Does Joe Biden have the rhetorical chops to overwhelm Republican opposition in a way that Obama could not? It’s unlikely. The New Republic’s Osita Nwanevu cites Biden’s expressed determination to reshape America like FDR did and sensibly notes that he “would have to unite an extraordinary proportion of the American public — not only in support of his agenda but in support of him, personally, as a political leader, just as Roosevelt did.” If, as some seem to expect, Biden will drift into power on the heels of Trump’s failures without much of a personal mandate, it’s unlikely he will be capable of some sort of legislative blitzkrieg upon taking office.
To be clear, some of the voters likely to support Biden at the polls in November will regard separating Trump from the presidency as a sufficient accomplishment. And even if his legislative strategy is as feckless as it often sounds, a President Biden can do a world of good via executive actions and appointments — particularly judicial appointments.

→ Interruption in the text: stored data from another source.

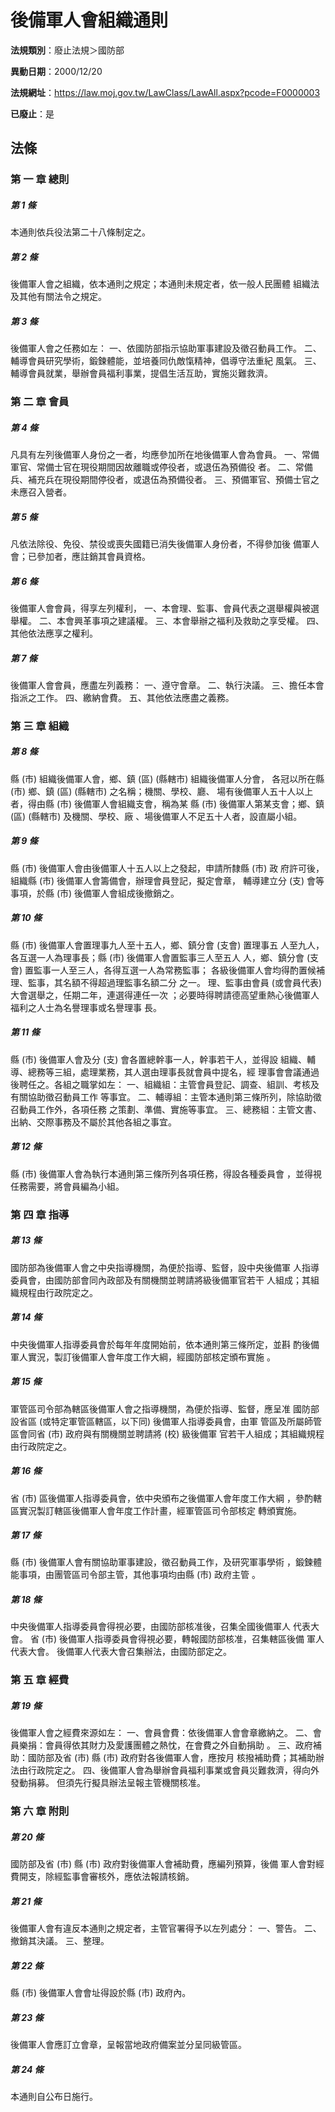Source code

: # 後備軍人會組織通則

**法規類別**：廢止法規＞國防部

**異動日期**：2000/12/20  

**法規網址**：https://law.moj.gov.tw/LawClass/LawAll.aspx?pcode=F0000003

**已廢止**：是



## 法條
### 第 一 章 總則

##### 第 1 條
本通則依兵役法第二十八條制定之。

##### 第 2 條
後備軍人會之組織，依本通則之規定；本通則未規定者，依一般人民團體
組織法及其他有關法令之規定。

##### 第 3 條
後備軍人會之任務如左：
一、依國防部指示協助軍事建設及徵召動員工作。
二、輔導會員研究學術，鍛鍊體能，並培養同仇敵愾精神，倡導守法重紀
    風氣。
三、輔導會員就業，舉辦會員福利事業，提倡生活互助，實施災難救濟。


### 第 二 章 會員

##### 第 4 條
凡具有左列後備軍人身份之一者，均應參加所在地後備軍人會為會員。
一、常備軍官、常備士官在現役期間因故離職或停役者，或退伍為預備役
    者。
二、常備兵、補充兵在現役期間停役者，或退伍為預備役者。
三、預備軍官、預備士官之未應召入營者。


##### 第 5 條
凡依法除役、免役、禁役或喪失國籍已消失後備軍人身份者，不得參加後
備軍人會；已參加者，應註銷其會員資格。

##### 第 6 條
後備軍人會會員，得享左列權利，
一、本會理、監事、會員代表之選舉權與被選舉權。
二、本會興革事項之建議權。
三、本會舉辦之福利及救助之享受權。
四、其他依法應享之權利。


##### 第 7 條
後備軍人會會員，應盡左列義務：
一、遵守會章。
二、執行決議。
三、擔任本會指派之工作。
四、繳納會費。
五、其他依法應盡之義務。


### 第 三 章 組織

##### 第 8 條
縣 (市) 組織後備軍人會，鄉、鎮 (區)  (縣轄市) 組織後備軍人分會，
各冠以所在縣 (市) 鄉、鎮 (區)  (縣轄市) 之名稱；機關、學校、廳、
場有後備軍人五十人以上者，得由縣 (市) 後備軍人會組織支會，稱為某
縣 (市) 後備軍人第某支會；鄉、鎮 (區)  (縣轄市) 及機關、學校、廠
、場後備軍人不足五十人者，設直屬小組。

##### 第 9 條
縣 (市) 後備軍人會由後備軍人十五人以上之發起，申請所隸縣 (市) 政
府許可後，組織縣 (市) 後備軍人會籌備會，辦理會員登記，擬定會章，
輔導建立分 (支) 會等事項，於縣 (市) 後備軍人會組成後撤銷之。

##### 第 10 條
縣 (市) 後備軍人會置理事九人至十五人，鄉、鎮分會 (支會) 置理事五
人至九人，各互選一人為理事長；縣 (市) 後備軍人會置監事三人至五人
人，鄉、鎮分會 (支會) 置監事一人至三人，各得互選一人為常務監事；
各級後備軍人會均得酌置候補理、監事，其名額不得超過理監事名額二分
之一。
理、監事由會員 (或會員代表) 大會選舉之，任期二年，連選得連任一次
；必要時得聘請德高望重熱心後備軍人福利之人士為名譽理事或名譽理事
長。

##### 第 11 條
縣 (市) 後備軍人會及分 (支) 會各置總幹事一人，幹事若干人，並得設
組織、輔導、總務等三組，處理業務，其人選由理事長就會員中提名，經
理事會會議通過後聘任之。各組之職掌如左：
一、組織組：主管會員登記、調查、組訓、考核及有關協助徵召動員工作
    等事宜。
二、輔導組：主管本通則第三條所列，除協助徵召動員工作外，各項任務
    之策劃、準備、實施等事宜。
三、總務組：主管文書、出納、交際事務及不屬於其他各組之事宜。


##### 第 12 條
縣 (市) 後備軍人會為執行本通則第三條所列各項任務，得設各種委員會
，並得視任務需要，將會員編為小組。

### 第 四 章 指導

##### 第 13 條
國防部為後備軍人會之中央指導機關，為便於指導、監督，設中央後備軍
人指導委員會，由國防部會同內政部及有關機關並聘請將級後備軍官若干
人組成；其組織規程由行政院定之。

##### 第 14 條
中央後備軍人指導委員會於每年年度開始前，依本通則第三條所定，並斟
酌後備軍人實況，製訂後備軍人會年度工作大綱，經國防部核定頒布實施
。

##### 第 15 條
軍管區司令部為轄區後備軍人會之指導機關，為便於指導、監督，應呈准
國防部設省區 (或特定軍管區轄區，以下同) 後備軍人指導委員會，由軍
管區及所屬師管區會同省 (市) 政府與有關機關並聘請將 (校) 級後備軍
官若干人組成；其組織規程由行政院定之。

##### 第 16 條
省 (市) 區後備軍人指導委員會，依中央頒布之後備軍人會年度工作大綱
，參酌轄區實況製訂轄區後備軍人會年度工作計畫，經軍管區司令部核定
轉頒實施。

##### 第 17 條
縣 (市) 後備軍人會有關協助軍事建設，徵召動員工作，及研究軍事學術
，鍛鍊體能事項，由團管區司令部主管，其他事項均由縣 (市) 政府主管
。

##### 第 18 條
中央後備軍人指導委員會得視必要，由國防部核准後，召集全國後備軍人
代表大會。
省 (市) 後備軍人指導委員會得視必要，轉報國防部核准，召集轄區後備
軍人代表大會。
後備軍人代表大會召集辦法，由國防部定之。

### 第 五 章 經費

##### 第 19 條
後備軍人會之經費來源如左：
一、會員會費：依後備軍人會會章繳納之。
二、會員樂捐：會員得依其財力及愛護團體之熱忱，在會費之外自動捐助
    。
三、政府補助：國防部及省 (市) 縣 (市) 政府對各後備軍人會，應按月
    核撥補助費；其補助辦法由行政院定之。
四、後備軍人會為舉辦會員福利事業或會員災難救濟，得向外發動捐募。
    但須先行擬具辦法呈報主管機關核准。


### 第 六 章 附則

##### 第 20 條
國防部及省 (市) 縣 (市) 政府對後備軍人會補助費，應編列預算，後備
軍人會對經費開支，除經監事會審核外，應依法報請核銷。

##### 第 21 條
後備軍人會有違反本通則之規定者，主管官署得予以左列處分：
一、警告。
二、撤銷其決議。
三、整理。


##### 第 22 條
縣 (市) 後備軍人會會址得設於縣 (市) 政府內。

##### 第 23 條
後備軍人會應訂立會章，呈報當地政府備案並分呈同級管區。

##### 第 24 條
本通則自公布日施行。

But if he wins and takes office in the midst of a continuing public-health and/or economic crisis, Biden really needs to show he learned something in 2009 and 2010. At a minimum, he needs to support radical procedural steps in Congress (including abolition of the filibuster) and executive actions (pushing his powers to the limit) to prevent Republicans from thwarting his agenda in toto. And he will need to find a voice that calls the country to challenges more inspiring if also more difficult than the status quo ante messaging he deployed in winning the Democratic nomination. It’s not going to be enough for Biden to get rid of the Bad Man and then rest on his laurels. He will likely need to do great things — greater than he and Barack Obama were able to do in their first term — in public-health and economic policy right away. Nothing in his long career is likely to prepare him entirely for that. And so he may need some presidential coup de main as miraculous as his rise from apparent death in the 2020 Democratic nominating contest. I’m sure Barack Obama can and will tell him that recapitulating 2009 won’t be enough.